# Action item
If a line of the listing contains the string "Scratch", return that line.

# Data to process

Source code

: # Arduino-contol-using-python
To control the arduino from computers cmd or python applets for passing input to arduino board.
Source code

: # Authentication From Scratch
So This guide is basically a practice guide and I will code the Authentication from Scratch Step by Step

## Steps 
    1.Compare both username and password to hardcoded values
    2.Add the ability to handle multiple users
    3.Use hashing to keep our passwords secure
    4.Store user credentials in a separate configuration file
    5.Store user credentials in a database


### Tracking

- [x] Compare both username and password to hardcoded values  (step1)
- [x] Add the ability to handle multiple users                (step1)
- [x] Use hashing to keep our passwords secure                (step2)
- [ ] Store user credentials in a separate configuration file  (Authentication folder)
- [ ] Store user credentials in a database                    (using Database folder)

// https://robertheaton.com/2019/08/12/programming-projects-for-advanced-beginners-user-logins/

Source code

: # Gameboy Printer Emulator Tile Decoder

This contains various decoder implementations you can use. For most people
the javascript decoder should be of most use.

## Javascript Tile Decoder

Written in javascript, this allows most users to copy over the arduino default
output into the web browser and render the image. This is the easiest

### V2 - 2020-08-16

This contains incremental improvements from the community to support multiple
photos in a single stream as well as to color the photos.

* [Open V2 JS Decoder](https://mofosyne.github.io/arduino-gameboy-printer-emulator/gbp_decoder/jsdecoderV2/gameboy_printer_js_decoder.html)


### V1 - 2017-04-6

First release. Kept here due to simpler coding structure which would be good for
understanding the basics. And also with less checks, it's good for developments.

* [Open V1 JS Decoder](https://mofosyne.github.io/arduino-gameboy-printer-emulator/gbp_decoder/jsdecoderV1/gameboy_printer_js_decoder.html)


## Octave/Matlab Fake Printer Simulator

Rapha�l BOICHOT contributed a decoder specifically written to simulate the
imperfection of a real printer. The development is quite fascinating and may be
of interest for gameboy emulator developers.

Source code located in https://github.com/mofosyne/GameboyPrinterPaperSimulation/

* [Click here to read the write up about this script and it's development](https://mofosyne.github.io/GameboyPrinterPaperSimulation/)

# Answer area
: # Authentication From Scratch
So This guide is basically a practice guide and I will code the Authentication from Scratch Step by Step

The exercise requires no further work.